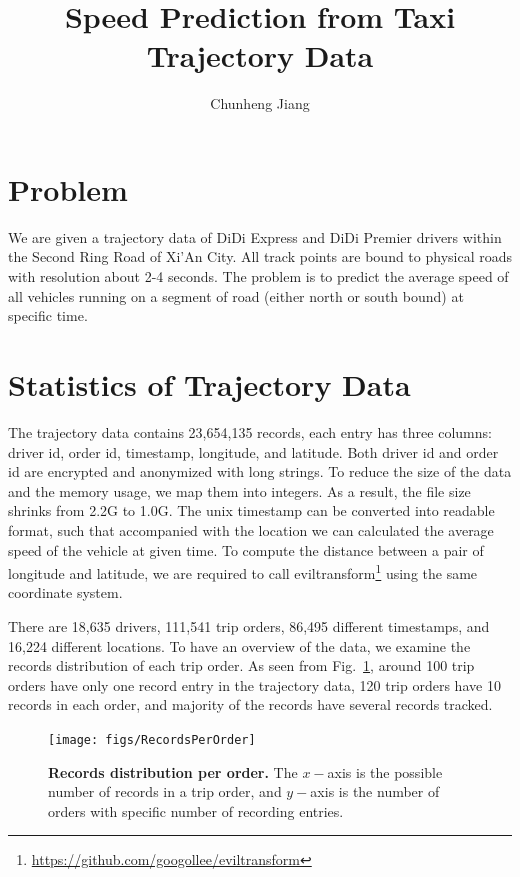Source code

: \documentclass[12pt]{article}
\title{Speed Prediction from Taxi Trajectory Data}
\author{Chunheng Jiang}
\numberwithin{table}{section}
\newenvironment{affiliations}{
    \setcounter{enumi}{1}
    \setlength{\parindent}{0in}
    \slshape\sloppy
    \begin{list}{\upshape$^{\arabic{enumi}}$}{
        \usecounter{enumi}
        \setlength{\leftmargin}{0in}
        \setlength{\topsep}{0in}
        \setlength{\labelsep}{0in}
        \setlength{\labelwidth}{0in}
        \setlength{\listparindent}{0in}
        \setlength{\itemsep}{0ex}
        \setlength{\parsep}{0in}
        }
    }{\end{list}\par\vspace{12pt}}
\begin{document}
\maketitle
\noindent


\section*{Problem}
We are given a trajectory data of DiDi Express and DiDi Premier drivers within the Second Ring Road of Xi'An City. 
All track points are bound to physical roads with resolution about 2-4 seconds. The problem is to predict the average speed of all vehicles running on a segment of road (either north or south bound) at specific time. 

\section*{Statistics of Trajectory Data}
The trajectory data contains 23,654,135 records, each entry has three columns: driver id, order id, timestamp, longitude, and latitude. Both driver id and order id are encrypted and anonymized with long strings. To reduce the size of the data and the memory usage, we map them into integers. As a result, the file size shrinks from 2.2G to 1.0G. The unix timestamp can be converted into readable format, such that accompanied with the location we can calculated the average speed of the vehicle at given time. To compute the distance between a pair of longitude and latitude, we are required to call eviltransform\footnote{\href{https://github.com/googollee/eviltransform}{https://github.com/googollee/eviltransform}} using the same coordinate system.

There are 18,635 drivers, 111,541 trip orders, 86,495 different timestamps, and 16,224 different locations. To have an overview of the data, we examine the records distribution of each trip order. As seen from Fig.~\ref{fig:recordsperorder}, around 100 trip orders have only one record entry in the trajectory data, 120 trip orders have 10 records in each order, and majority of the records have several records tracked.

\begin{figure}[!h]
\centering
\texttt{[image: figs/RecordsPerOrder]}
\caption{\textbf{Records distribution per order.} The $x-$axis is the possible number of records in a trip order, and $y-$axis is the number of orders with specific number of recording entries.} 
\label{fig:recordsperorder}
\end{figure}
\end{document}
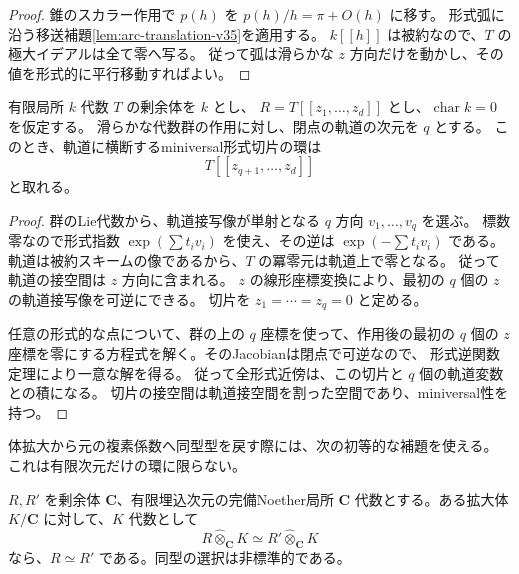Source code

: \begin{proof}
錐のスカラー作用で $p(h)$ を $p(h)/h=\pi+O(h)$ に移す。
形式弧に沿う移送補題\ref{lem:arc-translation-v35}を適用する。
$k[[h]]$ は被約なので、$T$ の極大イデアルは全て零へ写る。
従って弧は滑らかな $z$ 方向だけを動かし、その値を形式的に平行移動すればよい。
\end{proof}

\begin{lemma}[滑らかな軌道方向だけを除く切片]
\label{lem:artin-orbit-slice-v37}
有限局所 $k$ 代数 $T$ の剰余体を $k$ とし、
$R=T[[z_1,\ldots,z_d]]$ とし、$\operatorname{char}k=0$ を仮定する。
滑らかな代数群の作用に対し、閉点の軌道の次元を $q$ とする。
このとき、軌道に横断するminiversal形式切片の環は
\[
 T[[z_{q+1},\ldots,z_d]]
\]
と取れる。
\end{lemma}

\begin{proof}
群のLie代数から、軌道接写像が単射となる $q$ 方向 $v_1,\ldots,v_q$ を選ぶ。
標数零なので形式指数 $\exp(\sum t_iv_i)$ を使え、その逆は $\exp(-\sum t_iv_i)$ である。
軌道は被約スキームの像であるから、$T$ の冪零元は軌道上で零となる。
従って軌道の接空間は $z$ 方向に含まれる。
$z$ の線形座標変換により、最初の $q$ 個の $z$ の軌道接写像を可逆にできる。
切片を $z_1=\cdots=z_q=0$ と定める。

任意の形式的な点について、群の上の $q$ 座標を使って、作用後の最初の $q$ 個の
$z$ 座標を零にする方程式を解く。そのJacobianは閉点で可逆なので、
形式逆関数定理により一意な解を得る。
従って全形式近傍は、この切片と $q$ 個の軌道変数との積になる。
切片の接空間は軌道接空間を割った空間であり、miniversal性を持つ。
\end{proof}

体拡大から元の複素係数へ同型型を戻す際には、次の初等的な補題を使える。
これは有限次元だけの環に限らない。

\begin{lemma}[複素係数の形式同型の下降]
\label{lem:complex-formal-descent-v37}
$R,R'$ を剰余体 $\mathbf C$、有限埋込次元の完備Noether局所
$\mathbf C$ 代数とする。ある拡大体 $K/\mathbf C$ に対して、$K$ 代数として
\[
 R\widehat\otimes_{\mathbf C}K
 \simeq R'\widehat\otimes_{\mathbf C}K
\]
なら、$R\simeq R'$ である。同型の選択は非標準的である。
\end{lemma}

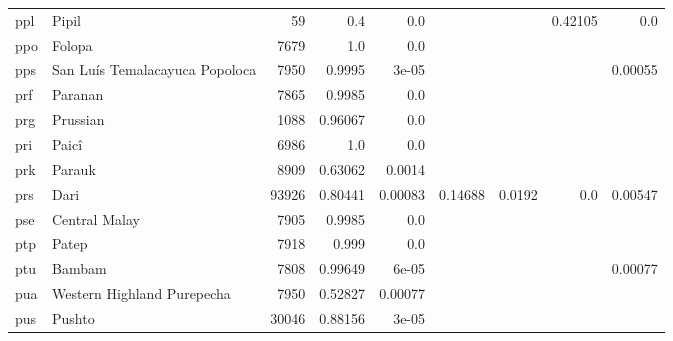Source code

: \documentclass[11pt]{article}
\begin{document}
\begin{table*}[h]
{\begin{tabular}{llrrrrrrr}
ppl         & Pipil         & 59         & 0.4         & 0.0         &          &          & 0.42105         & 0.0         \\

ppo         & Folopa         & 7679         & 1.0         & 0.0         &          &          &          &          \\

pps         & San Luís Temalacayuca Popoloca         & 7950         & 0.9995         & 3e-05         &          &          &          & 0.00055         \\

prf         & Paranan         & 7865         & 0.9985         & 0.0         &          &          &          &          \\

prg         & Prussian         & 1088         & 0.96067         & 0.0         &          &          &          &          \\

pri         & Paicî         & 6986         & 1.0         & 0.0         &          &          &          &          \\

prk         & Parauk         & 8909         & 0.63062         & 0.0014         &          &          &          &          \\

prs         & Dari         & 93926         & 0.80441         & 0.00083         & 0.14688         & 0.0192         & 0.0         & 0.00547         \\

pse         & Central Malay         & 7905         & 0.9985         & 0.0         &          &          &          &          \\

ptp         & Patep         & 7918         & 0.999         & 0.0         &          &          &          &          \\

ptu         & Bambam         & 7808         & 0.99649         & 6e-05         &          &          &          & 0.00077         \\

pua         & Western Highland Purepecha         & 7950         & 0.52827         & 0.00077         &          &          &          &          \\

pus         & Pushto         & 30046         & 0.88156         & 3e-05         &          &          &          &          \\


\end{tabular}}
\end{table*}
\end{document}
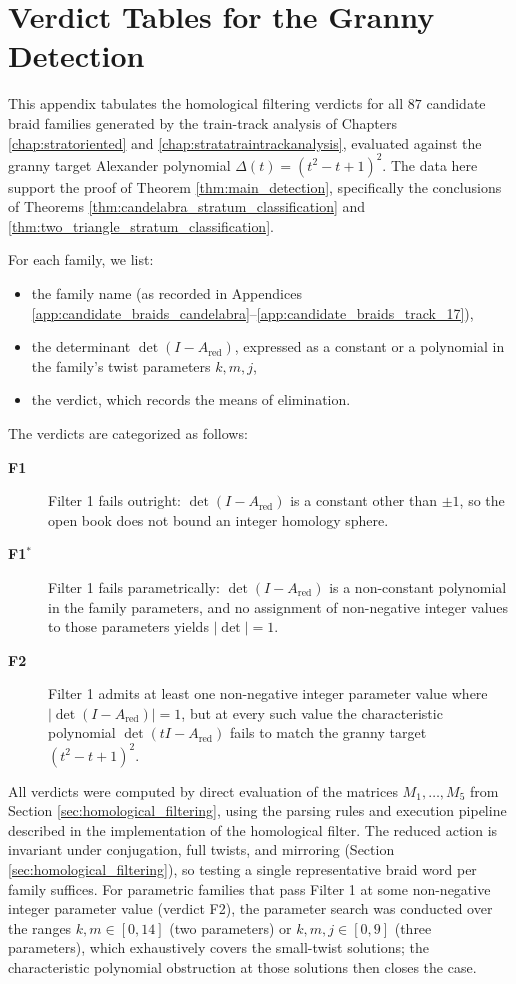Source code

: \chapter{Verdict Tables for the Granny Detection}\label{app:granny_verdict_tables}

This appendix tabulates the homological filtering verdicts for all $87$ candidate braid families generated by the train-track analysis of Chapters \ref{chap:stratoriented} and \ref{chap:stratatraintrackanalysis}, evaluated against the granny target Alexander polynomial $\Delta(t) = (t^2-t+1)^2$. The data here support the proof of Theorem \ref{thm:main_detection}, specifically the conclusions of Theorems \ref{thm:candelabra_stratum_classification} and \ref{thm:two_triangle_stratum_classification}.

For each family, we list:
\begin{itemize}
    \item the family name (as recorded in Appendices \ref{app:candidate_braids_candelabra}--\ref{app:candidate_braids_track_17}),
    \item the determinant $\det(I - A_{\text{red}})$, expressed as a constant or a polynomial in the family's twist parameters $k, m, j$,
    \item the verdict, which records the means of elimination.
\end{itemize}

The verdicts are categorized as follows:
\begin{description}
    \item[\textbf{F1}] Filter 1 fails outright: $\det(I - A_{\text{red}})$ is a constant other than $\pm 1$, so the open book does not bound an integer homology sphere.
    \item[\textbf{F1$^{*}$}] Filter 1 fails parametrically: $\det(I-A_{\text{red}})$ is a non-constant polynomial in the family parameters, and no assignment of non-negative integer values to those parameters yields $|\det| = 1$.
    \item[\textbf{F2}] Filter 1 admits at least one non-negative integer parameter value where $|\det(I - A_{\text{red}})| = 1$, but at every such value the characteristic polynomial $\det(tI - A_{\text{red}})$ fails to match the granny target $(t^2-t+1)^2$.
\end{description}

All verdicts were computed by direct evaluation of the matrices $M_1, \dots, M_5$ from Section \ref{sec:homological_filtering}, using the parsing rules and execution pipeline described in the implementation of the homological filter. The reduced action is invariant under conjugation, full twists, and mirroring (Section \ref{sec:homological_filtering}), so testing a single representative braid word per family suffices. For parametric families that pass Filter 1 at some non-negative integer parameter value (verdict F2), the parameter search was conducted over the ranges $k, m \in [0, 14]$ (two parameters) or $k, m, j \in [0, 9]$ (three parameters), which exhaustively covers the small-twist solutions; the characteristic polynomial obstruction at those solutions then closes the case.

EXERCISE AIM =
Look through the data above for the string "orders" and copy every line where it appears.

OUTPUT OF THE TASK =
There are 18,635 drivers, 111,541 trip orders, 86,495 different timestamps, and 16,224 different locations. To have an overview of the data, we examine the records distribution of each trip order. As seen from Fig.~\ref{fig:recordsperorder}, around 100 trip orders have only one record entry in the trajectory data, 120 trip orders have 10 records in each order, and majority of the records have several records tracked.
\caption{\textbf{Records distribution per order.} The $x-$axis is the possible number of records in a trip order, and $y-$axis is the number of orders with specific number of recording entries.} 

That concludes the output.